##### Given records

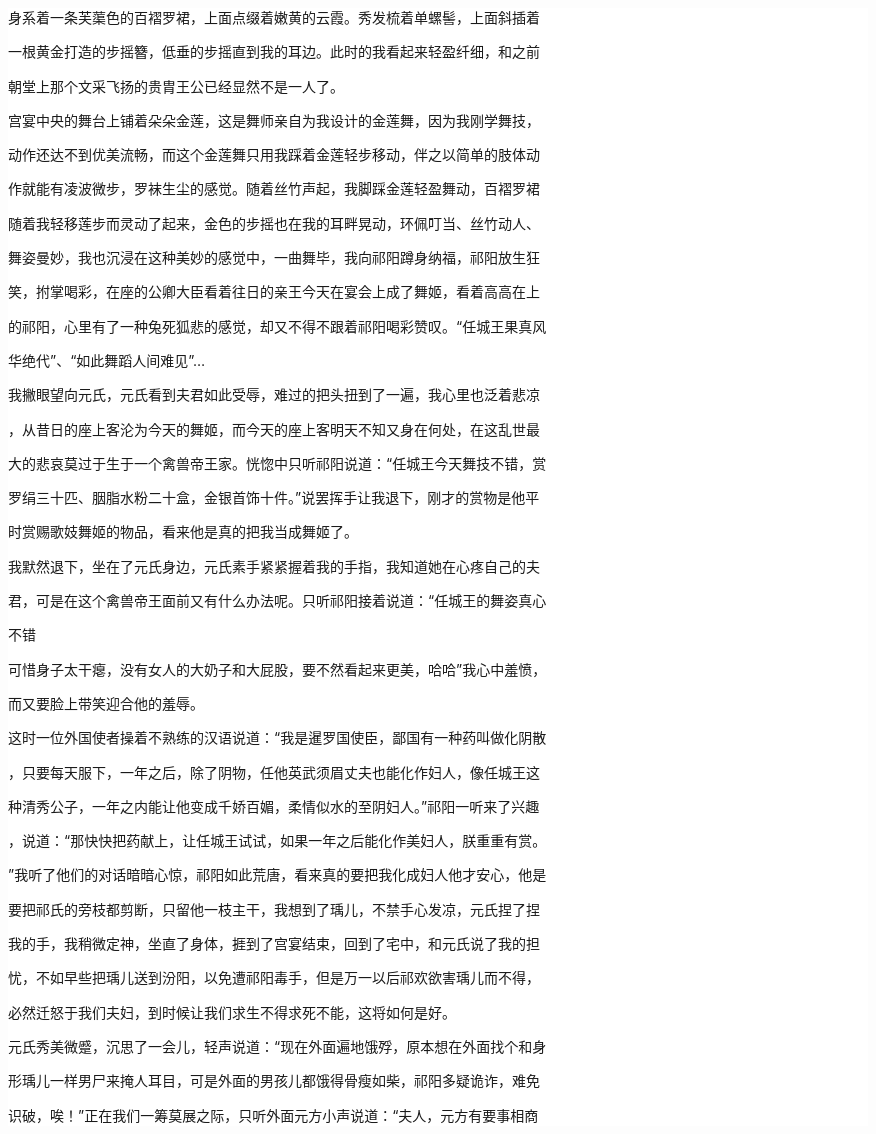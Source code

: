 身系着一条芙蕖色的百褶罗裙，上面点缀着嫩黄的云霞。秀发梳着单螺髻，上面斜插着

一根黄金打造的步摇簪，低垂的步摇直到我的耳边。此时的我看起来轻盈纤细，和之前

朝堂上那个文采飞扬的贵胄王公已经显然不是一人了。

宫宴中央的舞台上铺着朵朵金莲，这是舞师亲自为我设计的金莲舞，因为我刚学舞技，

动作还达不到优美流畅，而这个金莲舞只用我踩着金莲轻步移动，伴之以简单的肢体动

作就能有凌波微步，罗袜生尘的感觉。随着丝竹声起，我脚踩金莲轻盈舞动，百褶罗裙

随着我轻移莲步而灵动了起来，金色的步摇也在我的耳畔晃动，环佩叮当、丝竹动人、

舞姿曼妙，我也沉浸在这种美妙的感觉中，一曲舞毕，我向祁阳蹲身纳福，祁阳放生狂

笑，拊掌喝彩，在座的公卿大臣看着往日的亲王今天在宴会上成了舞姬，看着高高在上

的祁阳，心里有了一种兔死狐悲的感觉，却又不得不跟着祁阳喝彩赞叹。“任城王果真风

华绝代”、“如此舞蹈人间难见”…

我撇眼望向元氏，元氏看到夫君如此受辱，难过的把头扭到了一遍，我心里也泛着悲凉

，从昔日的座上客沦为今天的舞姬，而今天的座上客明天不知又身在何处，在这乱世最

大的悲哀莫过于生于一个禽兽帝王家。恍惚中只听祁阳说道：“任城王今天舞技不错，赏

罗绢三十匹、胭脂水粉二十盒，金银首饰十件。”说罢挥手让我退下，刚才的赏物是他平

时赏赐歌妓舞姬的物品，看来他是真的把我当成舞姬了。

我默然退下，坐在了元氏身边，元氏素手紧紧握着我的手指，我知道她在心疼自己的夫

君，可是在这个禽兽帝王面前又有什么办法呢。只听祁阳接着说道：“任城王的舞姿真心

不错

可惜身子太干瘪，没有女人的大奶子和大屁股，要不然看起来更美，哈哈”我心中羞愤，

而又要脸上带笑迎合他的羞辱。

这时一位外国使者操着不熟练的汉语说道：“我是暹罗国使臣，鄙国有一种药叫做化阴散

，只要每天服下，一年之后，除了阴物，任他英武须眉丈夫也能化作妇人，像任城王这

种清秀公子，一年之内能让他变成千娇百媚，柔情似水的至阴妇人。”祁阳一听来了兴趣

，说道：“那快快把药献上，让任城王试试，如果一年之后能化作美妇人，朕重重有赏。

”我听了他们的对话暗暗心惊，祁阳如此荒唐，看来真的要把我化成妇人他才安心，他是

要把祁氏的旁枝都剪断，只留他一枝主干，我想到了瑀儿，不禁手心发凉，元氏捏了捏

我的手，我稍微定神，坐直了身体，捱到了宫宴结束，回到了宅中，和元氏说了我的担

忧，不如早些把瑀儿送到汾阳，以免遭祁阳毒手，但是万一以后祁欢欲害瑀儿而不得，

必然迁怒于我们夫妇，到时候让我们求生不得求死不能，这将如何是好。

元氏秀美微蹙，沉思了一会儿，轻声说道：“现在外面遍地饿殍，原本想在外面找个和身

形瑀儿一样男尸来掩人耳目，可是外面的男孩儿都饿得骨瘦如柴，祁阳多疑诡诈，难免

识破，唉！”正在我们一筹莫展之际，只听外面元方小声说道：“夫人，元方有要事相商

##########

What to do.
Starting at the line that contains "必然迁怒于我们夫妇，到时候让我们求生不得求死不能，这将如何是好。", copy every line down to the last line of the records above, exactly as written.

Answer to this task.
必然迁怒于我们夫妇，到时候让我们求生不得求死不能，这将如何是好。

元氏秀美微蹙，沉思了一会儿，轻声说道：“现在外面遍地饿殍，原本想在外面找个和身

形瑀儿一样男尸来掩人耳目，可是外面的男孩儿都饿得骨瘦如柴，祁阳多疑诡诈，难免

识破，唉！”正在我们一筹莫展之际，只听外面元方小声说道：“夫人，元方有要事相商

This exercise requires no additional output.